───── Data for analysis

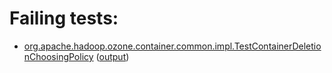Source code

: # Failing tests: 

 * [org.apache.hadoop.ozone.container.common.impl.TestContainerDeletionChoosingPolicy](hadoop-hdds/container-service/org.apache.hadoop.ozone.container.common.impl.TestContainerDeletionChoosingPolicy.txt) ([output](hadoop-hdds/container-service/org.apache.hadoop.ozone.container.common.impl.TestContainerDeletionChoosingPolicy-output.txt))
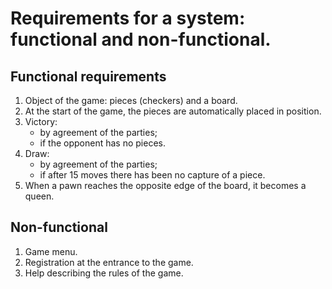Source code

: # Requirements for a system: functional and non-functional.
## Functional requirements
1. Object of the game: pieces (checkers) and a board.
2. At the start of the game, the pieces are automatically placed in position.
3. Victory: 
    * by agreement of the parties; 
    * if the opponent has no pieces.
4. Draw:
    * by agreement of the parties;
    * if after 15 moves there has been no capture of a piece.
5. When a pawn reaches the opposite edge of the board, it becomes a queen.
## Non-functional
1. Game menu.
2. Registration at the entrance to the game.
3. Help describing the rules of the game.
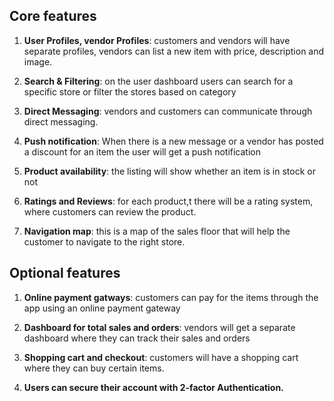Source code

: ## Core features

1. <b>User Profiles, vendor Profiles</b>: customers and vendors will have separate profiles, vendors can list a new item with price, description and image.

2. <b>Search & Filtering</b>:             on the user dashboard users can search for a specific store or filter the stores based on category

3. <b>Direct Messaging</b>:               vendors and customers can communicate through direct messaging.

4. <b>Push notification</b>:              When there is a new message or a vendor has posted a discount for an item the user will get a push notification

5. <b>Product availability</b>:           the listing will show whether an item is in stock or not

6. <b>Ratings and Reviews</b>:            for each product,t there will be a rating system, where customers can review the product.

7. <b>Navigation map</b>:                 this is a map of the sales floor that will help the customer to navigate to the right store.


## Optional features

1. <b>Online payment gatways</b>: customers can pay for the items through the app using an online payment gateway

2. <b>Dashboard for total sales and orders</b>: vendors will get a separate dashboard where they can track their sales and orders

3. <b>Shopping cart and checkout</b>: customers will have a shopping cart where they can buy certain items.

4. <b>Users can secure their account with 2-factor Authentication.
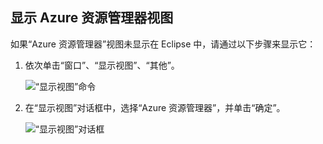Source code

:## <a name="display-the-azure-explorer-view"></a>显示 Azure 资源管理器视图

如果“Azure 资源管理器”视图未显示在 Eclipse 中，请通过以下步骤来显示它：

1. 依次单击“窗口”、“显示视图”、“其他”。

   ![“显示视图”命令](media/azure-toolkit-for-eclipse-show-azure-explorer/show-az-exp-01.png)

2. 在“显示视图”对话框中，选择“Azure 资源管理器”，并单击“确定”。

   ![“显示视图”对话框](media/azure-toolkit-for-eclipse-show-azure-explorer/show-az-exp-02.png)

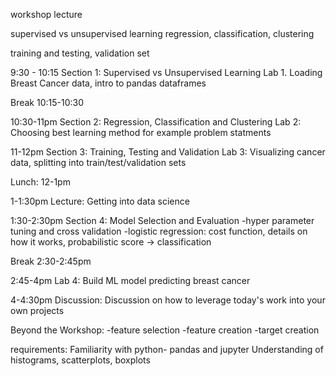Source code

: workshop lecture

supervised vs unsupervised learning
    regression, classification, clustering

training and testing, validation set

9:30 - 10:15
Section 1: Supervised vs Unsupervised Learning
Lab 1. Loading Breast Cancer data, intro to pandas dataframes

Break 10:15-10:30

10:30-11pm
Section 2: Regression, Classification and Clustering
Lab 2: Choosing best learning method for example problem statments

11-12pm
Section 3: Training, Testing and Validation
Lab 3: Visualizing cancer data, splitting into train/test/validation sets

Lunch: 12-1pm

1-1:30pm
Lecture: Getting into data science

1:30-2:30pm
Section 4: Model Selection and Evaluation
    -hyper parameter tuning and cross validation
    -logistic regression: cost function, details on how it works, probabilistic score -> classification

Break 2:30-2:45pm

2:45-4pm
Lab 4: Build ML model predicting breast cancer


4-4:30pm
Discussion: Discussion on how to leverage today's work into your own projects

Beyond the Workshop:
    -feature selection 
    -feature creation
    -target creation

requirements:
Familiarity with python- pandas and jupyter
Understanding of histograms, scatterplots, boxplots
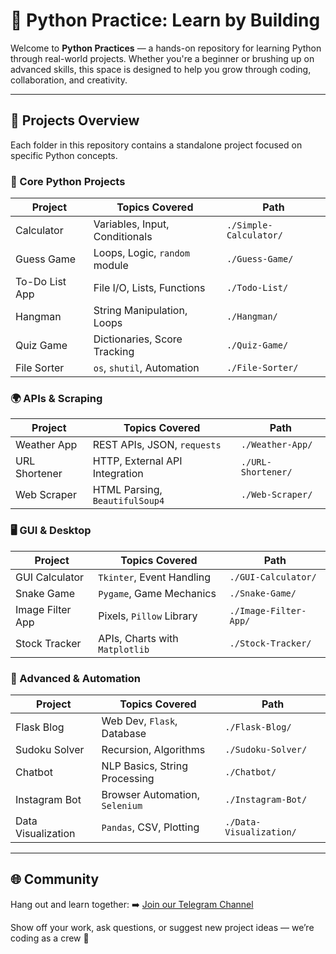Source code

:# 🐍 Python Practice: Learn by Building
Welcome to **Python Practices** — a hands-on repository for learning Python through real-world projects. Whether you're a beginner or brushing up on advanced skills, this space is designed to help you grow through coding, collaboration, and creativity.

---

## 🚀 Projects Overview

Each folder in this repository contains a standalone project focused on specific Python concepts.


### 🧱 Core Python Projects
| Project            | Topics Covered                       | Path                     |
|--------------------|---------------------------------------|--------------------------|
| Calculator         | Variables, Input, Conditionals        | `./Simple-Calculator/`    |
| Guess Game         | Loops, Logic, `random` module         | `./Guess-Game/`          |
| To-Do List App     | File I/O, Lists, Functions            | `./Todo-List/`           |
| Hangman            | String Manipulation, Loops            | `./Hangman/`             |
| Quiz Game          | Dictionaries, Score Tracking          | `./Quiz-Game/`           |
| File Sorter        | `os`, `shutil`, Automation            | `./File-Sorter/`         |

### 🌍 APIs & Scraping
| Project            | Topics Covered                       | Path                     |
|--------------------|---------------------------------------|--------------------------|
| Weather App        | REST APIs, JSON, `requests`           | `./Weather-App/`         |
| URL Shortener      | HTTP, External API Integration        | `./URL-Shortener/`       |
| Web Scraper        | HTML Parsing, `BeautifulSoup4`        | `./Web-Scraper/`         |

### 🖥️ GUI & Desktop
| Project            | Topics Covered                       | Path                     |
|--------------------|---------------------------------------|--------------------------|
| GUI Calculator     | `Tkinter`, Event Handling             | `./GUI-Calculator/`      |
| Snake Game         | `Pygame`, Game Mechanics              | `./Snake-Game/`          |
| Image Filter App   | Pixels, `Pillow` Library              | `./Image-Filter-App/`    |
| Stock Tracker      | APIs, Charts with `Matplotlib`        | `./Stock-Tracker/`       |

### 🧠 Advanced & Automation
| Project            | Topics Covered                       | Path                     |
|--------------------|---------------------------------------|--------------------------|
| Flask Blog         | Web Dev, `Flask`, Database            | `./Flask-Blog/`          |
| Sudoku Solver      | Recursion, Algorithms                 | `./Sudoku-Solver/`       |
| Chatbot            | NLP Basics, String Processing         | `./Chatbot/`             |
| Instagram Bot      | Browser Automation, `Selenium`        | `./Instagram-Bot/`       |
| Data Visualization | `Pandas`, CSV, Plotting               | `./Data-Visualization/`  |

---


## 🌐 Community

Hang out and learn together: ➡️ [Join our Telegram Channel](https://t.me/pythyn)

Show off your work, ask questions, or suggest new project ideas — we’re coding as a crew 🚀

──────────

◆ Problem details ◆
Reproduce exactly the lines above that run from the one with "-target creation" to the one with "### 🧱 Core Python Projects", both included, leaving pictures out.

◆ Response to the task ◆
    -target creation

requirements:
Familiarity with python- pandas and jupyter
Understanding of histograms, scatterplots, boxplots
Source code

:# 🐍 Python Practice: Learn by Building
Welcome to **Python Practices** — a hands-on repository for learning Python through real-world projects. Whether you're a beginner or brushing up on advanced skills, this space is designed to help you grow through coding, collaboration, and creativity.

---

## 🚀 Projects Overview

Each folder in this repository contains a standalone project focused on specific Python concepts.


### 🧱 Core Python Projects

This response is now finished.